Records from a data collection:
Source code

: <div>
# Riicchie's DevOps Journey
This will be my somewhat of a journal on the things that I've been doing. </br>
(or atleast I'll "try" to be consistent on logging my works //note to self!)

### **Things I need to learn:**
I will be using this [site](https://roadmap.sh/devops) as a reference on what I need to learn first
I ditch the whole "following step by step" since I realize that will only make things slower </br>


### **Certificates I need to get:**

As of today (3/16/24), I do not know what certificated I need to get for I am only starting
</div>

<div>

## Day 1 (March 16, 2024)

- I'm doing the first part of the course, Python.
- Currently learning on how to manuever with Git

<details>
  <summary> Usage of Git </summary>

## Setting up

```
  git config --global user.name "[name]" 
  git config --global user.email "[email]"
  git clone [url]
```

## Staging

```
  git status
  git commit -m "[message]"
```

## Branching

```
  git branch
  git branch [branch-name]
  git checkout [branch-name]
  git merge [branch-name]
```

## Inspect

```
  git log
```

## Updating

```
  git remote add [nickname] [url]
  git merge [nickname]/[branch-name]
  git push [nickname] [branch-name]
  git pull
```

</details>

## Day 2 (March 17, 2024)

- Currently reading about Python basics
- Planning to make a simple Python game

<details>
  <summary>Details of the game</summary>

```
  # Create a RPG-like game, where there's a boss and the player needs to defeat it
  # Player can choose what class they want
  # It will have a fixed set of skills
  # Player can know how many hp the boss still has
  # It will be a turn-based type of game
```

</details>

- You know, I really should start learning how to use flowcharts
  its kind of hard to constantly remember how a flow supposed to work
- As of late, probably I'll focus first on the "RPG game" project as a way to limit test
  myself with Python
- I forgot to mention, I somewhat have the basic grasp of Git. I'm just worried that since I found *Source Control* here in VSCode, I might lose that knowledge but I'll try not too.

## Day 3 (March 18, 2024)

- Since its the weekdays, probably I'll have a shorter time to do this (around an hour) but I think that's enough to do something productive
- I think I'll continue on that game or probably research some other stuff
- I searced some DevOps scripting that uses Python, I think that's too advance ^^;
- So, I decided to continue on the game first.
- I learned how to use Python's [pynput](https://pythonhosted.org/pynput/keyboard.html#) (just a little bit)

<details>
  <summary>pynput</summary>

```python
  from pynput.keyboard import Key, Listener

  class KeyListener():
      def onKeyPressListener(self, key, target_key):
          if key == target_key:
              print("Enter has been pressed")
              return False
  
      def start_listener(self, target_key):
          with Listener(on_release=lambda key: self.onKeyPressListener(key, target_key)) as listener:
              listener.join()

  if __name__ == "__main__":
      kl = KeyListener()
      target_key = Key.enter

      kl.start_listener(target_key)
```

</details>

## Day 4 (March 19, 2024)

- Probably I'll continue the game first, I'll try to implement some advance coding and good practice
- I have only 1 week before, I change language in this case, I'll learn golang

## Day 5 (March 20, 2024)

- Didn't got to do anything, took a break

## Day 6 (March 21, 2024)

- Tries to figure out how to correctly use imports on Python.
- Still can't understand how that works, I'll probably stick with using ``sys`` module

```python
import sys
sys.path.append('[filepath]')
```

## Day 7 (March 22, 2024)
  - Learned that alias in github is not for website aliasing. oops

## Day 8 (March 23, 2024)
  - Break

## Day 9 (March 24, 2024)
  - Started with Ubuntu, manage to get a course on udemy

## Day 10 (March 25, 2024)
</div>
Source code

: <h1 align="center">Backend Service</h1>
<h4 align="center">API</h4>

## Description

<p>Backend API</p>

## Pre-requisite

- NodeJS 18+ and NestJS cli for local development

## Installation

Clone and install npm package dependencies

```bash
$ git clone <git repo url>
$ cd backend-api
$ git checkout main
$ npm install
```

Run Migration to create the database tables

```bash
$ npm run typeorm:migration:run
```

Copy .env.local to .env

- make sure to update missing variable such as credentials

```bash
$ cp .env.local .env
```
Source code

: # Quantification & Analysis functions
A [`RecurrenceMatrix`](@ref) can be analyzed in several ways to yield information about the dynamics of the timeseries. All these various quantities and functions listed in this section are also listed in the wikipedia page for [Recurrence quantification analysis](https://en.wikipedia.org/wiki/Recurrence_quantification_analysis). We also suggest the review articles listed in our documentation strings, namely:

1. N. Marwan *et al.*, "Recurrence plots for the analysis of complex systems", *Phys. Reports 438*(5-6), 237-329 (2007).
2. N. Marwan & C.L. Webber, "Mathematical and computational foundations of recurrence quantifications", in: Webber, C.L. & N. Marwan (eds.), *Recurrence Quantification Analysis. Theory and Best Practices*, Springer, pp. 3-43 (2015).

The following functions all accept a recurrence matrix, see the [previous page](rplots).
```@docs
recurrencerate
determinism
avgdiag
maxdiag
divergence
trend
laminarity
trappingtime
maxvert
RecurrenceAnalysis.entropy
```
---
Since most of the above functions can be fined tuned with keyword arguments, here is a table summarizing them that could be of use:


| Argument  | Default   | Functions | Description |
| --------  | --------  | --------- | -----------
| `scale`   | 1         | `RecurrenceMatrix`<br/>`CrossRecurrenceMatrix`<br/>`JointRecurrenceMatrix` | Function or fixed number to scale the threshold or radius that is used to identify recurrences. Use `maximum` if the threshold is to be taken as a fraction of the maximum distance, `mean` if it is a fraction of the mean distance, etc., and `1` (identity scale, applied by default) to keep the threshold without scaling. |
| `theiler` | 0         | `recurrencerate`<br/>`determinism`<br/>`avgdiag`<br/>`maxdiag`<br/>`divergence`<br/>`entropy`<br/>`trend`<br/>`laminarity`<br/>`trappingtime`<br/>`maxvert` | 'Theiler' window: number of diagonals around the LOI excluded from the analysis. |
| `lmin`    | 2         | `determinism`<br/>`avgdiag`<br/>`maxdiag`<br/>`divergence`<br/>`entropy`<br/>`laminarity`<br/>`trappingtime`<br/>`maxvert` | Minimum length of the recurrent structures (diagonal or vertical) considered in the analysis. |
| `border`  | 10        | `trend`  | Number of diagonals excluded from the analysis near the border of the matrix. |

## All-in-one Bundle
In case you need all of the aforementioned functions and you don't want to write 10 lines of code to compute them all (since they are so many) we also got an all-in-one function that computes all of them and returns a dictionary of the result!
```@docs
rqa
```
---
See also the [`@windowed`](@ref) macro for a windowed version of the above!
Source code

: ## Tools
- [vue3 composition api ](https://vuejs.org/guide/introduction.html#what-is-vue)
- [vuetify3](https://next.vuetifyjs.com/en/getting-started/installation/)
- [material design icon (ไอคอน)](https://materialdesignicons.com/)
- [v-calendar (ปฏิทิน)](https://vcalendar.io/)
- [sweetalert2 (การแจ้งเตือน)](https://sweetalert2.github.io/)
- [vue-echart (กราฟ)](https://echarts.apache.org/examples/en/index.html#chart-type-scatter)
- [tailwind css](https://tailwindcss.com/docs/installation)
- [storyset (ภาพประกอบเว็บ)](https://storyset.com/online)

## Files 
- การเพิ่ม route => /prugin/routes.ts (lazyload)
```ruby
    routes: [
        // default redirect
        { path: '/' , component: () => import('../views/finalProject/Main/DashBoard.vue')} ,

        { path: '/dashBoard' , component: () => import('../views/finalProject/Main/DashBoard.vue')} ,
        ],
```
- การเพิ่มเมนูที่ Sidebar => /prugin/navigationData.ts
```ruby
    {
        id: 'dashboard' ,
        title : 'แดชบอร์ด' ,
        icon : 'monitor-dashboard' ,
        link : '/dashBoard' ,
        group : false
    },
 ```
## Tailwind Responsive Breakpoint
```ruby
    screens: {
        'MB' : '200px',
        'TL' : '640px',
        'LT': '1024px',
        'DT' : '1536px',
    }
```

* * *

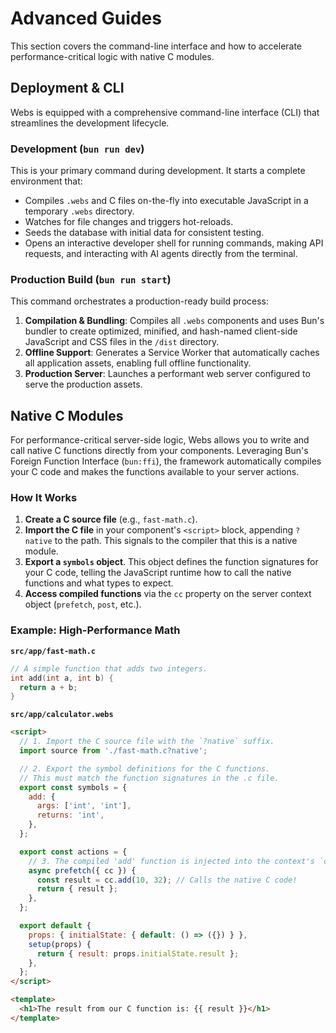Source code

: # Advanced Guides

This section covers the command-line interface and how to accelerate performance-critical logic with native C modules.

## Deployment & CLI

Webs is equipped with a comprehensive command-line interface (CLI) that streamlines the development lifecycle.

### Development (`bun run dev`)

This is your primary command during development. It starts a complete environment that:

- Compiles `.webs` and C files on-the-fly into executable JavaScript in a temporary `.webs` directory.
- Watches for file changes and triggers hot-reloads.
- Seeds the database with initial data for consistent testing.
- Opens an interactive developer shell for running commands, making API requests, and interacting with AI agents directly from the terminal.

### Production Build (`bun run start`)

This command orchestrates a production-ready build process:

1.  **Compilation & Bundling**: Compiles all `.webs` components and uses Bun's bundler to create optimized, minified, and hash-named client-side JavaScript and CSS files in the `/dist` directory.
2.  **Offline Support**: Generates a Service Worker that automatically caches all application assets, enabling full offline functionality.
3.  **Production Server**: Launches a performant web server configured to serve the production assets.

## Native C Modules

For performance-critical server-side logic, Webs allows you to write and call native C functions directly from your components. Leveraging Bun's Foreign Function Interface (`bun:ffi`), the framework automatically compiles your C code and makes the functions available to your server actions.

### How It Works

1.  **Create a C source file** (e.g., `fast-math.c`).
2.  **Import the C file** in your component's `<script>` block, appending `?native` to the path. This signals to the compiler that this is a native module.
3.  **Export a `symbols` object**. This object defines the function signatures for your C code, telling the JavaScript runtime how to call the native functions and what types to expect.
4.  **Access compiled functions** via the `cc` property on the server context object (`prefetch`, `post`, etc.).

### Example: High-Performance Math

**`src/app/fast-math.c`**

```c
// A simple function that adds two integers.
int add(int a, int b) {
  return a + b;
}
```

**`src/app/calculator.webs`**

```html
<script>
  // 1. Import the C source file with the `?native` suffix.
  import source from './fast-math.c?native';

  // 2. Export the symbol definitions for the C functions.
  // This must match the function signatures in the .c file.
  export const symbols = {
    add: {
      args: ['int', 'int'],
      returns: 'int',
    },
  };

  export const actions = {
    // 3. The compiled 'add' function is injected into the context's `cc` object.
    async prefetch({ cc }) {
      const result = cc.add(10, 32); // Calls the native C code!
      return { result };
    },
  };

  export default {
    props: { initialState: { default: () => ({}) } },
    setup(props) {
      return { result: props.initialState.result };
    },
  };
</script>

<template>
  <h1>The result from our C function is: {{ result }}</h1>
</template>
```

▶ _PROBLEM TO SOLVE_: Copy out each line of the records above that includes "about".

▶ _EXERCISE SOLUTION_:
- Currently reading about Python basics
A [`RecurrenceMatrix`](@ref) can be analyzed in several ways to yield information about the dynamics of the timeseries. All these various quantities and functions listed in this section are also listed in the wikipedia page for [Recurrence quantification analysis](https://en.wikipedia.org/wiki/Recurrence_quantification_analysis). We also suggest the review articles listed in our documentation strings, namely:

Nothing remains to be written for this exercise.